Return all entries word for word, but drop any images.

[Stored data entries]
※

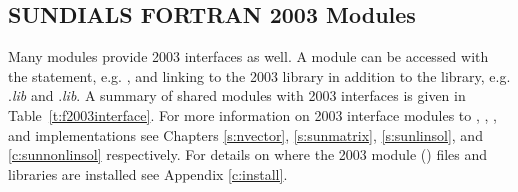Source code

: \subsection{SUNDIALS FORTRAN 2003 Modules}

Many {\sundials} modules provide {\F} 2003 interfaces as well. A module can be accessed
with the  statement, e.g. , and linking to the
{\F} 2003 library in addition to the {\CC} library, e.g.
.{\em lib} and .{\em lib}.
A summary of shared {\sundials} modules with {\F} 2003 interfaces is given in 
Table~\ref{t:f2003interface}. For more information on {\F} 2003 interface modules
to {\nvector}, {\sunmatrix}, {\sunlinsol}, and {\sunnonlinsol} implementations see
Chapters \ref{s:nvector}, \ref{s:sunmatrix}, \ref{s:sunlinsol}, and \ref{c:sunnonlinsol}
respectively. For details on where the {\F} 2003 module () files and libraries
are installed see Appendix \ref{c:install}.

※

ANSWER BOX
Source code

: \subsection{SUNDIALS FORTRAN 2003 Modules}

Many {\sundials} modules provide {\F} 2003 interfaces as well. A module can be accessed
with the  statement, e.g. , and linking to the
{\F} 2003 library in addition to the {\CC} library, e.g.
.{\em lib} and .{\em lib}.
A summary of shared {\sundials} modules with {\F} 2003 interfaces is given in 
Table~\ref{t:f2003interface}. For more information on {\F} 2003 interface modules
to {\nvector}, {\sunmatrix}, {\sunlinsol}, and {\sunnonlinsol} implementations see
Chapters \ref{s:nvector}, \ref{s:sunmatrix}, \ref{s:sunlinsol}, and \ref{c:sunnonlinsol}
respectively. For details on where the {\F} 2003 module () files and libraries
are installed see Appendix \ref{c:install}.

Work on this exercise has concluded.